PROBLEM TO WORK ON
Transcribe, word for word and without additions, each line below from the one containing "Empowered by massive" through the one containing "These sequences effectively", both ends included.
┌──
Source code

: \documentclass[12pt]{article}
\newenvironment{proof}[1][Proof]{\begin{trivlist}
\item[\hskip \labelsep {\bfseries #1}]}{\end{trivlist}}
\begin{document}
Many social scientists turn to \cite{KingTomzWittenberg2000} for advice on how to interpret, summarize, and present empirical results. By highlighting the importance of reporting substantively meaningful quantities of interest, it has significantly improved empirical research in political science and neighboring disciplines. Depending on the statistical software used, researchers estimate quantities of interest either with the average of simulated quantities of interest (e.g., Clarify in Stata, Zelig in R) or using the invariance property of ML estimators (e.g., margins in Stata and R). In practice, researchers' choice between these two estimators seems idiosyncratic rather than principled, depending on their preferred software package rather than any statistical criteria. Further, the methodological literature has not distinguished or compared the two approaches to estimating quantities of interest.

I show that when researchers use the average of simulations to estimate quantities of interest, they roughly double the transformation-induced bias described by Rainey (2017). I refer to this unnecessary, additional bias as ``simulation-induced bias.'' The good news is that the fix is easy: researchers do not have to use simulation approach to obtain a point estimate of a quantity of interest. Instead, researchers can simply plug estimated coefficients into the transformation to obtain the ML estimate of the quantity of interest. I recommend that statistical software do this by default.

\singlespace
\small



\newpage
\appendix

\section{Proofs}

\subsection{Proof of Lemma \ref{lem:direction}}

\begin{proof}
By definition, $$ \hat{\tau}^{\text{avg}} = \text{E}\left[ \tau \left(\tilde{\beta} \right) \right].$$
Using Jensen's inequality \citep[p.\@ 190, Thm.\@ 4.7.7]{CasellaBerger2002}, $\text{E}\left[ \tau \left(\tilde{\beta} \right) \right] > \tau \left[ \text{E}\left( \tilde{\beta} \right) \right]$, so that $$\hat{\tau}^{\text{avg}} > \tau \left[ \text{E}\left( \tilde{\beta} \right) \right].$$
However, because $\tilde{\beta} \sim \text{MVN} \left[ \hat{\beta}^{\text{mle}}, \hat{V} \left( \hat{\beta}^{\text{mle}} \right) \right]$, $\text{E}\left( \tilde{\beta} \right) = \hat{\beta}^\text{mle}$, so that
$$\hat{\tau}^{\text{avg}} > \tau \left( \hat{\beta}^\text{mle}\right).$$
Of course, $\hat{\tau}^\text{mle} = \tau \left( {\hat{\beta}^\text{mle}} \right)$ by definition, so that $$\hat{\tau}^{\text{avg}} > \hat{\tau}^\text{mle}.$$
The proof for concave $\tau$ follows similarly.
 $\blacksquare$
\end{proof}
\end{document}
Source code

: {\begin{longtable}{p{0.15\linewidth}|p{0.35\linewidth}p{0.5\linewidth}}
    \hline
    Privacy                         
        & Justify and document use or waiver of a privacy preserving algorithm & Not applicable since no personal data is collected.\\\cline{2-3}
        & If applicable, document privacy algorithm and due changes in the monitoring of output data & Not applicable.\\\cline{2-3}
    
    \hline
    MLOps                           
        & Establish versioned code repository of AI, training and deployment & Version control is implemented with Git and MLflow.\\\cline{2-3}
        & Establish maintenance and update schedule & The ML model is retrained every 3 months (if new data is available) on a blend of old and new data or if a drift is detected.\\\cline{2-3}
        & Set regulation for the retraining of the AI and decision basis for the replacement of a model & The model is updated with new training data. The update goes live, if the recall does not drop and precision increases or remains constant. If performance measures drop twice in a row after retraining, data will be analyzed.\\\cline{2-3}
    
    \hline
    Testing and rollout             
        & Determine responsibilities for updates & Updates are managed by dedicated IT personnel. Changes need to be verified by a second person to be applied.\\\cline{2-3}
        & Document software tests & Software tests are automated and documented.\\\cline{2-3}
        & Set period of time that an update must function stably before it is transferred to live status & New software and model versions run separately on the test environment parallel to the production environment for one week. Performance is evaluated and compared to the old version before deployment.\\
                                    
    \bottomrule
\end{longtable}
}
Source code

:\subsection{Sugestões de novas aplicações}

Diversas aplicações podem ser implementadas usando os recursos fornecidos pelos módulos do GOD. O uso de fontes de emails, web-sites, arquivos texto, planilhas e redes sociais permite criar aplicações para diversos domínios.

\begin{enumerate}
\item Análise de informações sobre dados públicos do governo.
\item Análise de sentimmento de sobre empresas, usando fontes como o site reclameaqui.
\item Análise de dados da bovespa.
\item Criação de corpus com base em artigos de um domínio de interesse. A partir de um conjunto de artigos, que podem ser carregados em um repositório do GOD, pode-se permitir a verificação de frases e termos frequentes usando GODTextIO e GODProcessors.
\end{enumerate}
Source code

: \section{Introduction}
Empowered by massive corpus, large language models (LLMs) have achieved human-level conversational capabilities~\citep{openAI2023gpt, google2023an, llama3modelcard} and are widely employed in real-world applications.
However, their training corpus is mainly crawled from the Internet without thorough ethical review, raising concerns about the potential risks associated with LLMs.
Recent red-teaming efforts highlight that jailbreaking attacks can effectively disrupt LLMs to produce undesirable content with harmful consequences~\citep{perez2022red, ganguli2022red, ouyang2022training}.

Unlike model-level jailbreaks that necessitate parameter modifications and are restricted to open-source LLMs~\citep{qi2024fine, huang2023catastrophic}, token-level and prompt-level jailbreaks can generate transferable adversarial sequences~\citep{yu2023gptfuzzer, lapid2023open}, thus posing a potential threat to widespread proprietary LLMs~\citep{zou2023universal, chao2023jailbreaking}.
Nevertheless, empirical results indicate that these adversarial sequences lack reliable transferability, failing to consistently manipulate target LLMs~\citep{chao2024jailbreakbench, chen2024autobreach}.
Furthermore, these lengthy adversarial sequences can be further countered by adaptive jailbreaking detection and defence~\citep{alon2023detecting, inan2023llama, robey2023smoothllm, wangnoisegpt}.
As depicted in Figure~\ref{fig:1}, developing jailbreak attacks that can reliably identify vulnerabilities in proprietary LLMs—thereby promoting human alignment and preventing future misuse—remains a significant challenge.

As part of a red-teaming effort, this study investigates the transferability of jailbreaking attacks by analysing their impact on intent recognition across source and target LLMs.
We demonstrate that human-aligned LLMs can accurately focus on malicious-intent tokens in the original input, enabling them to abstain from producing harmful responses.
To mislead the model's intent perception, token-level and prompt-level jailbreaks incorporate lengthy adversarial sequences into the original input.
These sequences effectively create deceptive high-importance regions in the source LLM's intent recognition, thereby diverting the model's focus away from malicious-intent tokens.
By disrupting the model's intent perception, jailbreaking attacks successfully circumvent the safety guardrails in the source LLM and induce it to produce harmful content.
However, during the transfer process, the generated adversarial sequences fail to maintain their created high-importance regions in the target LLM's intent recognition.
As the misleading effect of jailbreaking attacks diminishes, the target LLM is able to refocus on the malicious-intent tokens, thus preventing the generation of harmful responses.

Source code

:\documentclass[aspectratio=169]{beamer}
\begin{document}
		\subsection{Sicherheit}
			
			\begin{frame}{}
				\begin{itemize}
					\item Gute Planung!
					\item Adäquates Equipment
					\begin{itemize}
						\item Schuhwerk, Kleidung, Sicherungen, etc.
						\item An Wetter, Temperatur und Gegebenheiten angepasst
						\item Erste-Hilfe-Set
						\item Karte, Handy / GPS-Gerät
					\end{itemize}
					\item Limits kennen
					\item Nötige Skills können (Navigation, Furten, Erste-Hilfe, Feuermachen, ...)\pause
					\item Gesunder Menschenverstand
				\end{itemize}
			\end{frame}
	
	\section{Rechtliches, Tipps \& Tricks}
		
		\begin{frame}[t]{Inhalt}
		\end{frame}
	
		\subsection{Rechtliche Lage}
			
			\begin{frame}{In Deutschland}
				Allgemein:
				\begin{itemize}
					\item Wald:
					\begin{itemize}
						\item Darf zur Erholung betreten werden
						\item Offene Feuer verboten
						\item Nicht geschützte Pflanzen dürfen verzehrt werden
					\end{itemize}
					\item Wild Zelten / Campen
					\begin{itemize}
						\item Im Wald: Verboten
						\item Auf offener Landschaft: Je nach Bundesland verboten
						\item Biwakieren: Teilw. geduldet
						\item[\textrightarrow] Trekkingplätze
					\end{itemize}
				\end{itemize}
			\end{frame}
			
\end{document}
└──
RESULT
Empowered by massive corpus, large language models (LLMs) have achieved human-level conversational capabilities~\citep{openAI2023gpt, google2023an, llama3modelcard} and are widely employed in real-world applications.
However, their training corpus is mainly crawled from the Internet without thorough ethical review, raising concerns about the potential risks associated with LLMs.
Recent red-teaming efforts highlight that jailbreaking attacks can effectively disrupt LLMs to produce undesirable content with harmful consequences~\citep{perez2022red, ganguli2022red, ouyang2022training}.

Unlike model-level jailbreaks that necessitate parameter modifications and are restricted to open-source LLMs~\citep{qi2024fine, huang2023catastrophic}, token-level and prompt-level jailbreaks can generate transferable adversarial sequences~\citep{yu2023gptfuzzer, lapid2023open}, thus posing a potential threat to widespread proprietary LLMs~\citep{zou2023universal, chao2023jailbreaking}.
Nevertheless, empirical results indicate that these adversarial sequences lack reliable transferability, failing to consistently manipulate target LLMs~\citep{chao2024jailbreakbench, chen2024autobreach}.
Furthermore, these lengthy adversarial sequences can be further countered by adaptive jailbreaking detection and defence~\citep{alon2023detecting, inan2023llama, robey2023smoothllm, wangnoisegpt}.
As depicted in Figure~\ref{fig:1}, developing jailbreak attacks that can reliably identify vulnerabilities in proprietary LLMs—thereby promoting human alignment and preventing future misuse—remains a significant challenge.

As part of a red-teaming effort, this study investigates the transferability of jailbreaking attacks by analysing their impact on intent recognition across source and target LLMs.
We demonstrate that human-aligned LLMs can accurately focus on malicious-intent tokens in the original input, enabling them to abstain from producing harmful responses.
To mislead the model's intent perception, token-level and prompt-level jailbreaks incorporate lengthy adversarial sequences into the original input.
These sequences effectively create deceptive high-importance regions in the source LLM's intent recognition, thereby diverting the model's focus away from malicious-intent tokens.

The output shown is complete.